● STORED DATA
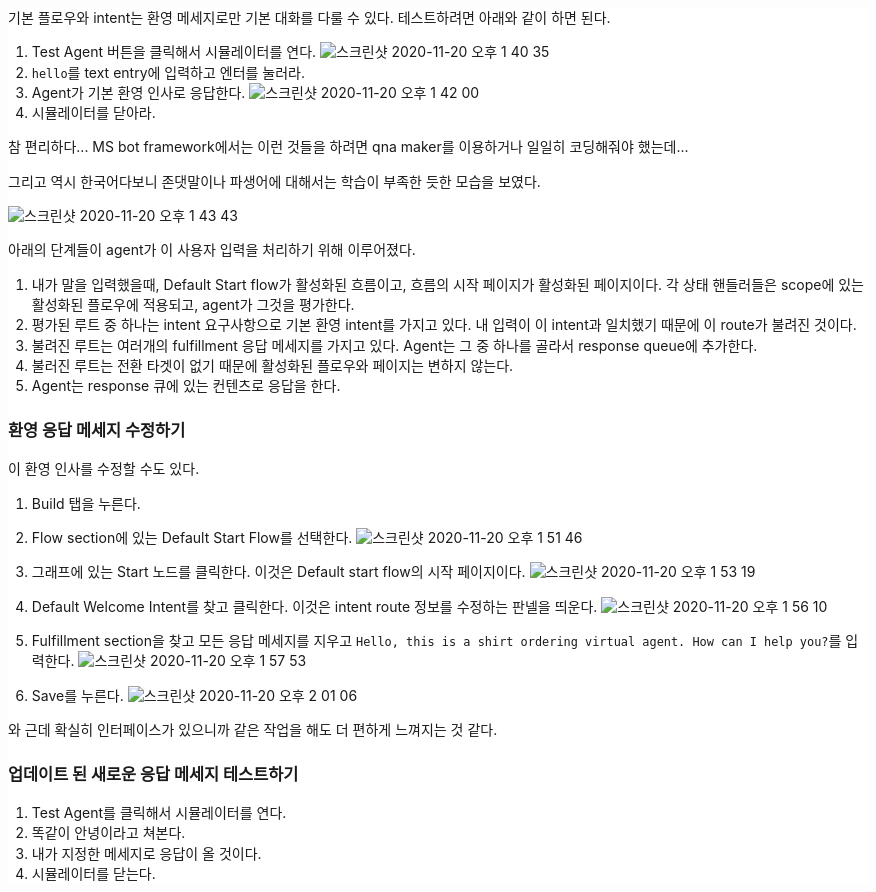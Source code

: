 기본 플로우와 intent는 환영 메세지로만 기본 대화를 다룰 수 있다. 테스트하려면 아래와 같이 하면 된다.

1. Test Agent 버튼을 클릭해서 시뮬레이터를 연다.
  ![스크린샷 2020-11-20 오후 1 40 35](https://user-images.githubusercontent.com/41438361/99759578-0100f380-2b36-11eb-954a-909deafe8e1a.png)
2. `hello`를 text entry에 입력하고 엔터를 눌러라.
3. Agent가 기본 환영 인사로 응답한다.
  ![스크린샷 2020-11-20 오후 1 42 00](https://user-images.githubusercontent.com/41438361/99759641-3279bf00-2b36-11eb-9b07-d7fcbd20d789.png)
4. 시뮬레이터를 닫아라.

참 편리하다... MS bot framework에서는 이런 것들을 하려면 qna maker를 이용하거나 일일히 코딩해줘야 했는데...

그리고 역시 한국어다보니 존댓말이나 파생어에 대해서는 학습이 부족한 듯한 모습을 보였다.

![스크린샷 2020-11-20 오후 1 43 43](https://user-images.githubusercontent.com/41438361/99760099-6fde4c80-2b36-11eb-9ba2-e0dbe15b7be5.png)

아래의 단계들이 agent가 이 사용자 입력을 처리하기 위해 이루어졌다.

1. 내가 말을 입력했을때, Default Start flow가 활성화된 흐름이고, 흐름의 시작 페이지가 활성화된 페이지이다. 각 상태 핸들러들은 scope에 있는 활성화된 플로우에 적용되고, agent가 그것을 평가한다.
2. 평가된 루트 중 하나는 intent 요구사항으로 기본 환영 intent를 가지고 있다. 내 입력이 이 intent과 일치했기 때문에 이 route가 불려진 것이다.
3. 불려진 루트는 여러개의 fulfillment 응답 메세지를 가지고 있다. Agent는 그 중 하나를 골라서 response queue에 추가한다.
4. 불러진 루트는 전환 타겟이 없기 때문에 활성화된 플로우와 페이지는 변하지 않는다.
5. Agent는 response 큐에 있는 컨텐츠로 응답을 한다.

### 환영 응답 메세지 수정하기

이 환영 인사를 수정할 수도 있다. 

1. Build 탭을 누른다.
2. Flow section에 있는 Default Start Flow를 선택한다.
  ![스크린샷 2020-11-20 오후 1 51 46](https://user-images.githubusercontent.com/41438361/99760663-8fc24000-2b37-11eb-85a3-850dfb1bda15.png)
  
3. 그래프에 있는 Start 노드를 클릭한다. 이것은 Default start flow의 시작 페이지이다.
  ![스크린샷 2020-11-20 오후 1 53 19](https://user-images.githubusercontent.com/41438361/99760750-cf892780-2b37-11eb-9a19-3698c61c78ef.png)
  
4. Default Welcome Intent를 찾고 클릭한다. 이것은 intent route 정보를 수정하는 판넬을 띄운다.
  ![스크린샷 2020-11-20 오후 1 56 10](https://user-images.githubusercontent.com/41438361/99760907-2d1d7400-2b38-11eb-810d-d964b6e5bb4d.png)
  
5. Fulfillment section을 찾고 모든 응답 메세지를 지우고 `Hello, this is a shirt ordering virtual agent. How can I help you?`를 입력한다.
  ![스크린샷 2020-11-20 오후 1 57 53](https://user-images.githubusercontent.com/41438361/99761018-69e96b00-2b38-11eb-9ec6-3d458b08b983.png)
  
6. Save를 누른다.
  ![스크린샷 2020-11-20 오후 2 01 06](https://user-images.githubusercontent.com/41438361/99761209-df553b80-2b38-11eb-81b8-cf7077cf4a84.png)

와 근데 확실히 인터페이스가 있으니까 같은 작업을 해도 더 편하게 느껴지는 것 같다.

### 업데이트 된 새로운 응답 메세지 테스트하기

1. Test Agent를 클릭해서 시뮬레이터를 연다.
2. 똑같이 안녕이라고 쳐본다.
3. 내가 지정한 메세지로 응답이 올 것이다.
4. 시뮬레이터를 닫는다.
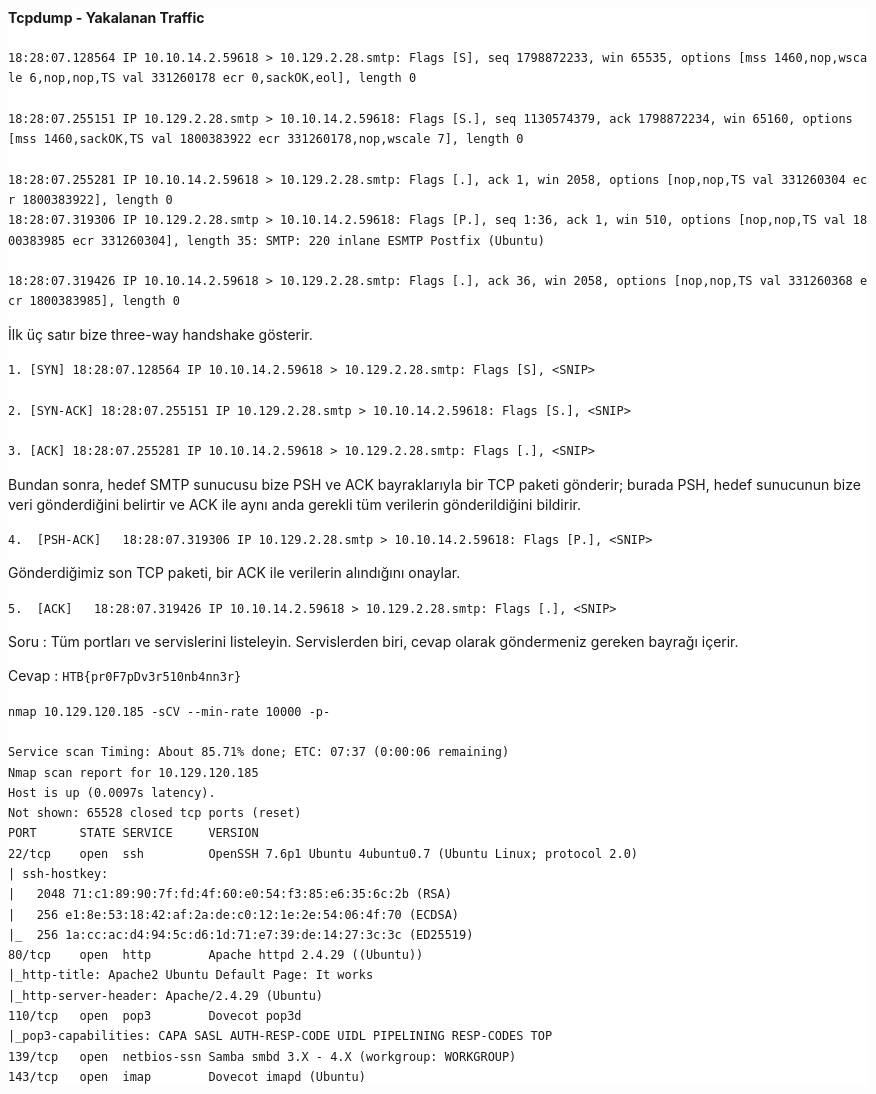
#### Tcpdump - Yakalanan Traffic

```shell-session
18:28:07.128564 IP 10.10.14.2.59618 > 10.129.2.28.smtp: Flags [S], seq 1798872233, win 65535, options [mss 1460,nop,wscale 6,nop,nop,TS val 331260178 ecr 0,sackOK,eol], length 0

18:28:07.255151 IP 10.129.2.28.smtp > 10.10.14.2.59618: Flags [S.], seq 1130574379, ack 1798872234, win 65160, options [mss 1460,sackOK,TS val 1800383922 ecr 331260178,nop,wscale 7], length 0

18:28:07.255281 IP 10.10.14.2.59618 > 10.129.2.28.smtp: Flags [.], ack 1, win 2058, options [nop,nop,TS val 331260304 ecr 1800383922], length 0
18:28:07.319306 IP 10.129.2.28.smtp > 10.10.14.2.59618: Flags [P.], seq 1:36, ack 1, win 510, options [nop,nop,TS val 1800383985 ecr 331260304], length 35: SMTP: 220 inlane ESMTP Postfix (Ubuntu)

18:28:07.319426 IP 10.10.14.2.59618 > 10.129.2.28.smtp: Flags [.], ack 36, win 2058, options [nop,nop,TS val 331260368 ecr 1800383985], length 0
```

İlk üç satır bize three-way handshake gösterir.

```
1. [SYN] 18:28:07.128564 IP 10.10.14.2.59618 > 10.129.2.28.smtp: Flags [S], <SNIP>

2. [SYN-ACK] 18:28:07.255151 IP 10.129.2.28.smtp > 10.10.14.2.59618: Flags [S.], <SNIP>

3. [ACK] 18:28:07.255281 IP 10.10.14.2.59618 > 10.129.2.28.smtp: Flags [.], <SNIP>
```

Bundan sonra, hedef SMTP sunucusu bize PSH ve ACK bayraklarıyla bir TCP paketi gönderir; burada PSH, hedef sunucunun bize veri gönderdiğini belirtir ve ACK ile aynı anda gerekli tüm verilerin gönderildiğini bildirir.

```
4.	[PSH-ACK]	18:28:07.319306 IP 10.129.2.28.smtp > 10.10.14.2.59618: Flags [P.], <SNIP>
```

Gönderdiğimiz son TCP paketi, bir ACK ile verilerin alındığını onaylar.

```
5.	[ACK]	18:28:07.319426 IP 10.10.14.2.59618 > 10.129.2.28.smtp: Flags [.], <SNIP>
```


Soru : Tüm portları ve servislerini listeleyin. Servislerden biri, cevap olarak göndermeniz gereken bayrağı içerir.

Cevap : `HTB{pr0F7pDv3r510nb4nn3r}`

```
nmap 10.129.120.185 -sCV --min-rate 10000 -p- 

Service scan Timing: About 85.71% done; ETC: 07:37 (0:00:06 remaining)
Nmap scan report for 10.129.120.185
Host is up (0.0097s latency).
Not shown: 65528 closed tcp ports (reset)
PORT      STATE SERVICE     VERSION
22/tcp    open  ssh         OpenSSH 7.6p1 Ubuntu 4ubuntu0.7 (Ubuntu Linux; protocol 2.0)
| ssh-hostkey: 
|   2048 71:c1:89:90:7f:fd:4f:60:e0:54:f3:85:e6:35:6c:2b (RSA)
|   256 e1:8e:53:18:42:af:2a:de:c0:12:1e:2e:54:06:4f:70 (ECDSA)
|_  256 1a:cc:ac:d4:94:5c:d6:1d:71:e7:39:de:14:27:3c:3c (ED25519)
80/tcp    open  http        Apache httpd 2.4.29 ((Ubuntu))
|_http-title: Apache2 Ubuntu Default Page: It works
|_http-server-header: Apache/2.4.29 (Ubuntu)
110/tcp   open  pop3        Dovecot pop3d
|_pop3-capabilities: CAPA SASL AUTH-RESP-CODE UIDL PIPELINING RESP-CODES TOP
139/tcp   open  netbios-ssn Samba smbd 3.X - 4.X (workgroup: WORKGROUP)
143/tcp   open  imap        Dovecot imapd (Ubuntu)
```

● WHAT YOU NEED TO DO
Among the lines above, which contain the word "open"? Copy every one.

● WRITTEN RESPONSE
22/tcp    open  ssh         OpenSSH 7.6p1 Ubuntu 4ubuntu0.7 (Ubuntu Linux; protocol 2.0)
80/tcp    open  http        Apache httpd 2.4.29 ((Ubuntu))
110/tcp   open  pop3        Dovecot pop3d
139/tcp   open  netbios-ssn Samba smbd 3.X - 4.X (workgroup: WORKGROUP)
143/tcp   open  imap        Dovecot imapd (Ubuntu)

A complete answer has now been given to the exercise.